┌──

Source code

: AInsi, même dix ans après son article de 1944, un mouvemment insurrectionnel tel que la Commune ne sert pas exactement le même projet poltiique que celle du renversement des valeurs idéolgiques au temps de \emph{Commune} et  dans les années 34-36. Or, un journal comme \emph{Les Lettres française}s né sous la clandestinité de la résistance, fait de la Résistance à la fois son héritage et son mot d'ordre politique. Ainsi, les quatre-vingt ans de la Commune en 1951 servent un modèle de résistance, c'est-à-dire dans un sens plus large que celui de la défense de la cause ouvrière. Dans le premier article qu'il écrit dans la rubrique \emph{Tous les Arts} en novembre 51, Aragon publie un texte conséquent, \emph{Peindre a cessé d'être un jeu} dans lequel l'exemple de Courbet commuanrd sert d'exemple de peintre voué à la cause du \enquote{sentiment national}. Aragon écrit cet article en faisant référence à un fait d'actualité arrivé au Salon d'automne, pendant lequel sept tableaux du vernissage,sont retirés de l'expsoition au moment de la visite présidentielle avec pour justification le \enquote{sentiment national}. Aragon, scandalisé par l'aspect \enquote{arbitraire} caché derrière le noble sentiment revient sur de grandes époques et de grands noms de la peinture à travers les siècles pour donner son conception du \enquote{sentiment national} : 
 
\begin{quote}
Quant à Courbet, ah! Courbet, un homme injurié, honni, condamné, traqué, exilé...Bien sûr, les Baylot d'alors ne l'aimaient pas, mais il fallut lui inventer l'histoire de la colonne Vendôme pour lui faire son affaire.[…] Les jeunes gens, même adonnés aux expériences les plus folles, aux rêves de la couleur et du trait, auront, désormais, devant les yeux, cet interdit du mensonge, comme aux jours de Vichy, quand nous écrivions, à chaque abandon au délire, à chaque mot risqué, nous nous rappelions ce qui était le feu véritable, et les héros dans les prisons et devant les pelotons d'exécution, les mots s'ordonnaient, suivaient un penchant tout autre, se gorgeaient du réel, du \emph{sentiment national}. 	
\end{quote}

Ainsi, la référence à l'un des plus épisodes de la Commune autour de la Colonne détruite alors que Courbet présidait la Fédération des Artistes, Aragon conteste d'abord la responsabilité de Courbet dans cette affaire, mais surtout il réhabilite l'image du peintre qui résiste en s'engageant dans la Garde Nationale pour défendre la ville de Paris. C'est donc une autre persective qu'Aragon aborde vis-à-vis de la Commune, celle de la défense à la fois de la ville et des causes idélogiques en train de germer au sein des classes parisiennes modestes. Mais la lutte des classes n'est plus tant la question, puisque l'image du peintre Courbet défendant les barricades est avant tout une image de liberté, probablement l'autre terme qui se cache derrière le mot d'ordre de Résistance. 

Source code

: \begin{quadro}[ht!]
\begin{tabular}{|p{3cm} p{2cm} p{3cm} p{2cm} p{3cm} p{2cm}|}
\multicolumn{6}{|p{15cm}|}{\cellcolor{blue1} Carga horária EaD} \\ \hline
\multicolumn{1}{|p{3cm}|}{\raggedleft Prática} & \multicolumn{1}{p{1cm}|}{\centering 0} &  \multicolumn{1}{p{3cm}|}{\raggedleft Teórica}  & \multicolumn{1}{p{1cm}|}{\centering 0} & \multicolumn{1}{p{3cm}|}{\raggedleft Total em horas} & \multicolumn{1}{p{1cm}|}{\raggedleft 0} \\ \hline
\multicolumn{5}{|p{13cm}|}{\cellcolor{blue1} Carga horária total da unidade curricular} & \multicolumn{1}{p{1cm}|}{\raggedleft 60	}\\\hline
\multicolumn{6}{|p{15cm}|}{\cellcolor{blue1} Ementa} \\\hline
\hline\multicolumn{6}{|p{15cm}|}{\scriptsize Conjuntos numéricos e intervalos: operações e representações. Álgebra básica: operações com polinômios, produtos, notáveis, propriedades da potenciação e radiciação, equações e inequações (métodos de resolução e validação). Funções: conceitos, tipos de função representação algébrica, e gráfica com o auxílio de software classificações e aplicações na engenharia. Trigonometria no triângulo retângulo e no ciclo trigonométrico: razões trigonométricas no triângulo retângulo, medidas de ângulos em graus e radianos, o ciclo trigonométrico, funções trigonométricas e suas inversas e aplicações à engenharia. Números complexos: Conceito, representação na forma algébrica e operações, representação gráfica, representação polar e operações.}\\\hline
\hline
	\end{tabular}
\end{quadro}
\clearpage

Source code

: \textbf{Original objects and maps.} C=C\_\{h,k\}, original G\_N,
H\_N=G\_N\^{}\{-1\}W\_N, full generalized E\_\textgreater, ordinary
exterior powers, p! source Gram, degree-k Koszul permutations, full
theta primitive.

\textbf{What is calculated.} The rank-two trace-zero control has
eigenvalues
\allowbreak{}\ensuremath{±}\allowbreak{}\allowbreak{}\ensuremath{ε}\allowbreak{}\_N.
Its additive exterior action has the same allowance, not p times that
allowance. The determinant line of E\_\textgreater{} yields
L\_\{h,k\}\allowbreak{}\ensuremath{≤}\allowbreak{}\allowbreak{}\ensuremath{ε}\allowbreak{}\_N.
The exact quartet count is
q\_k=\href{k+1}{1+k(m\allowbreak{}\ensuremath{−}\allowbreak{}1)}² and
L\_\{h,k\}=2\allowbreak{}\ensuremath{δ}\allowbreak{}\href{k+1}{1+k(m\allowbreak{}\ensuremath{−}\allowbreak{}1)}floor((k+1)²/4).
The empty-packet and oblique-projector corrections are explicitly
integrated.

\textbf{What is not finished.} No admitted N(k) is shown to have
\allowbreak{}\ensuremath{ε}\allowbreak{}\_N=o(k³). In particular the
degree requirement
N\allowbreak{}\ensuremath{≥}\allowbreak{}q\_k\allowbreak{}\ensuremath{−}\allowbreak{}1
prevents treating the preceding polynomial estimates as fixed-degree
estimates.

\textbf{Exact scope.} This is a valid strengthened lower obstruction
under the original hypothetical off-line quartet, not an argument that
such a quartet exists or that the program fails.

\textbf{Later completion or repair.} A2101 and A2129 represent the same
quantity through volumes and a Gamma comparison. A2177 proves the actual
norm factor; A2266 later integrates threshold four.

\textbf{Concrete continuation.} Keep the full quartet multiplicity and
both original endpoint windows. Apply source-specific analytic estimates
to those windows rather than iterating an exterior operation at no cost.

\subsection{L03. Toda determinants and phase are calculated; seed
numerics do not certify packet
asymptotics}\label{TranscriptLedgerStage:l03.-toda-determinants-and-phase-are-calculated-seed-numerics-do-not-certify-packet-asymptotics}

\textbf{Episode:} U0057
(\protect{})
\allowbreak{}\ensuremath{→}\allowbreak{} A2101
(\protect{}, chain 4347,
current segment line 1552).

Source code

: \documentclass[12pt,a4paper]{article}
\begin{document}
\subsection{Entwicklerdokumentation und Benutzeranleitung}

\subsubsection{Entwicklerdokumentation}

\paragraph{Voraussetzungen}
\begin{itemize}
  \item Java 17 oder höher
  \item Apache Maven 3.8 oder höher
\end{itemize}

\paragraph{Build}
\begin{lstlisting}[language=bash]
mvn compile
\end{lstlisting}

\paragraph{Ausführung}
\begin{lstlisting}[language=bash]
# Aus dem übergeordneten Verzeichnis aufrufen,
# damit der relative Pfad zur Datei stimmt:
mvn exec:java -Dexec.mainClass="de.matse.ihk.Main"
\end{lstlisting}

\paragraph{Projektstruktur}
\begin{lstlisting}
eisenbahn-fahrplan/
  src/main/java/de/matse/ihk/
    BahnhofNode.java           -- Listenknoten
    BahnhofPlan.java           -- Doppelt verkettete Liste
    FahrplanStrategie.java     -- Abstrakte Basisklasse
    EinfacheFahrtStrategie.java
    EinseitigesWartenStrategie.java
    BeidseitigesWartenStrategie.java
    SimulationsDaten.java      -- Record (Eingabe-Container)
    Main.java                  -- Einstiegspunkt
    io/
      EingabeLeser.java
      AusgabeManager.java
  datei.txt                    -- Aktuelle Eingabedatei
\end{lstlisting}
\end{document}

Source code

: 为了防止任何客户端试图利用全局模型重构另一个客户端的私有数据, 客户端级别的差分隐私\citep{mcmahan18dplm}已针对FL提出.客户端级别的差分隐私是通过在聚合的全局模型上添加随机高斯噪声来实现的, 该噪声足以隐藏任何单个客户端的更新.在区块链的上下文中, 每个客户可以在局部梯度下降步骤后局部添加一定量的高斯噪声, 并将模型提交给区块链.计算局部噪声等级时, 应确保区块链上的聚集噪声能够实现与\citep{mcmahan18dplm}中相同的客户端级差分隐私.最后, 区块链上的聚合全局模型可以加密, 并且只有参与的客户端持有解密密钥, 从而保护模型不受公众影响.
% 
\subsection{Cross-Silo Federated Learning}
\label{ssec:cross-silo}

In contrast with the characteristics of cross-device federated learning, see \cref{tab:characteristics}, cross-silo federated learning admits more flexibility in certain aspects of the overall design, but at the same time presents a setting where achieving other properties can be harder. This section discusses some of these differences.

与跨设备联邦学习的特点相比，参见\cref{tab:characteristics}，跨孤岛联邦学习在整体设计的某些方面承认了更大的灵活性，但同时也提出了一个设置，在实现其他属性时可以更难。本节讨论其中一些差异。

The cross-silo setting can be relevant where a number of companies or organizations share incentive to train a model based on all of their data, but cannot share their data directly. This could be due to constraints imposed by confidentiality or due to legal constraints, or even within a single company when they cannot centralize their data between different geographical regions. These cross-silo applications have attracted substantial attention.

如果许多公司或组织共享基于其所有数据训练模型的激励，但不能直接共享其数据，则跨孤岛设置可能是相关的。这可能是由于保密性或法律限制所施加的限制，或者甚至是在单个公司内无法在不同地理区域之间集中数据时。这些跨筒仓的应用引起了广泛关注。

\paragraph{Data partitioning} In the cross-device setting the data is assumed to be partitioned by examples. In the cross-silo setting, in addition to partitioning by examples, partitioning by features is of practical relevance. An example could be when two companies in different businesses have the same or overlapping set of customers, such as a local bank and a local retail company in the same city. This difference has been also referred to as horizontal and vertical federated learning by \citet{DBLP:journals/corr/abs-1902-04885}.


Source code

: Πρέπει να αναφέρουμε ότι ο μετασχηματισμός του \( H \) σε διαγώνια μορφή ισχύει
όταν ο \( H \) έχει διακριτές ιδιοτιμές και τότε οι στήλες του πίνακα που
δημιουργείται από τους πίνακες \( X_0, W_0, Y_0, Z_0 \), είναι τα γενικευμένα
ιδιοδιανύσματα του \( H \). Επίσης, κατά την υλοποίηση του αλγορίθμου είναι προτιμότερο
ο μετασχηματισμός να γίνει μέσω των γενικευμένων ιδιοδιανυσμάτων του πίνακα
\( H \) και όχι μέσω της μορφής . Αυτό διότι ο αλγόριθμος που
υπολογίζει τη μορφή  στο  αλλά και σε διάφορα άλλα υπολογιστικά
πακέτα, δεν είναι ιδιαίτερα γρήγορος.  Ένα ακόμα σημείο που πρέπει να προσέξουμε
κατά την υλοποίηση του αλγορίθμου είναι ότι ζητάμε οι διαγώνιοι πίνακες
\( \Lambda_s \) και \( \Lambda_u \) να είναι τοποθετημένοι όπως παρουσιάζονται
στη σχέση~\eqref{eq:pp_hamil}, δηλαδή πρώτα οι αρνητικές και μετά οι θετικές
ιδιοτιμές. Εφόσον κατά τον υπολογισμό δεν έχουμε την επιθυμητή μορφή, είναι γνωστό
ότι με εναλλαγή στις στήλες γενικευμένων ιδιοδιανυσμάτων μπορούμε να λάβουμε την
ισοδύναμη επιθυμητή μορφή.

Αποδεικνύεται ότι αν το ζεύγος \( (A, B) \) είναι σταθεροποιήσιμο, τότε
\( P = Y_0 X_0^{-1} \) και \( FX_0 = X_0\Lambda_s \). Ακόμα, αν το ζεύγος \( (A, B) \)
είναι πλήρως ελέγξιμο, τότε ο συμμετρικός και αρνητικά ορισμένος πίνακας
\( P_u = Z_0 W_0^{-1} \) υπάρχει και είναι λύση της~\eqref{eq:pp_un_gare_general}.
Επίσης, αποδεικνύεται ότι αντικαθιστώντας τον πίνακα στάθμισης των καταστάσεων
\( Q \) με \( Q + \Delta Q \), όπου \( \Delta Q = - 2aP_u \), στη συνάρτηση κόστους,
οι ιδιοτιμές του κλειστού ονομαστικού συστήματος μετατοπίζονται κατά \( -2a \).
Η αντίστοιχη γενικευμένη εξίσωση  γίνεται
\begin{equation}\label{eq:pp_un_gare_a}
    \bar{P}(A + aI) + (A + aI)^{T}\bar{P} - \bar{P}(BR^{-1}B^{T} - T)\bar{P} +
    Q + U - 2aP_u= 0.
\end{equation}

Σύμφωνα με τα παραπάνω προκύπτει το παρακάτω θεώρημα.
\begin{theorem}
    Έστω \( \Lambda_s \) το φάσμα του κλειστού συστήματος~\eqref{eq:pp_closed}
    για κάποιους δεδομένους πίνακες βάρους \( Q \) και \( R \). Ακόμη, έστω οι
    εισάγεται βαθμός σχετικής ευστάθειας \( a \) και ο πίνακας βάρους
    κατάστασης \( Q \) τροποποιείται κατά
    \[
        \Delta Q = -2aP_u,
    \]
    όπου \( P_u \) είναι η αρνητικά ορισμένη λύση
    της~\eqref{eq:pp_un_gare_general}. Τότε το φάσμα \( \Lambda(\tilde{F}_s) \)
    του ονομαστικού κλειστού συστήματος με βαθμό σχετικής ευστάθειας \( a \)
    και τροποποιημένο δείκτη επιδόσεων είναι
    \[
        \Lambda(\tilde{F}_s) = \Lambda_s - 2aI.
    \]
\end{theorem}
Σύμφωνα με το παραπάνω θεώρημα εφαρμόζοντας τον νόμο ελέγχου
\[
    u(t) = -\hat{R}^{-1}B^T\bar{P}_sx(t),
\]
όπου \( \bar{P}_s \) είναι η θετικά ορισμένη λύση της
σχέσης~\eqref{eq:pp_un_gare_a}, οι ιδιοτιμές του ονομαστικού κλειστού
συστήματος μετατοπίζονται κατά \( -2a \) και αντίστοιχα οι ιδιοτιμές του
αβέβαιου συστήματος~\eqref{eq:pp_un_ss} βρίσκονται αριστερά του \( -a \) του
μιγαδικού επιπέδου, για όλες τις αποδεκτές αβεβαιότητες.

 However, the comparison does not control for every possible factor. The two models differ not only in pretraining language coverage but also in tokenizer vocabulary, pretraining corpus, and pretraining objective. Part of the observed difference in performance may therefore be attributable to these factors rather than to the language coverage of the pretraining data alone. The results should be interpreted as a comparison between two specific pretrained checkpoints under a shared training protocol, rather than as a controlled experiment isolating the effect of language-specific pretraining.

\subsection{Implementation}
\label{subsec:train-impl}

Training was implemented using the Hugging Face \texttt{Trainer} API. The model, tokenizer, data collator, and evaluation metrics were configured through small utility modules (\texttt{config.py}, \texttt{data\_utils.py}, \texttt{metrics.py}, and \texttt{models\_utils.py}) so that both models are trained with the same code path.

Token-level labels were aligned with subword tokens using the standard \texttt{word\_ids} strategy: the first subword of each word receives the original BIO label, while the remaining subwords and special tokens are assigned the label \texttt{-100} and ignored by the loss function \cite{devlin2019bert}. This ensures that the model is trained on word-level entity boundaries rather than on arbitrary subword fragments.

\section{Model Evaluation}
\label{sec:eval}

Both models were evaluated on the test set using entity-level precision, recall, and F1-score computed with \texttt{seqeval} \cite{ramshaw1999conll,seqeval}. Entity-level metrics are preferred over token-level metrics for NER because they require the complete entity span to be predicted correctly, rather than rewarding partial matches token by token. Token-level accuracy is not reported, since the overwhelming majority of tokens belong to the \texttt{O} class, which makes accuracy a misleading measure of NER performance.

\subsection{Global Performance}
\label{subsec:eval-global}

└──

Scan the listing and report each line where the word "textbf" shows up.

: \textbf{Original objects and maps.} C=C\_\{h,k\}, original G\_N,
\textbf{What is calculated.} The rank-two trace-zero control has
\textbf{What is not finished.} No admitted N(k) is shown to have
\textbf{Exact scope.} This is a valid strengthened lower obstruction
\textbf{Later completion or repair.} A2101 and A2129 represent the same
\textbf{Concrete continuation.} Keep the full quartet multiplicity and
\textbf{Episode:} U0057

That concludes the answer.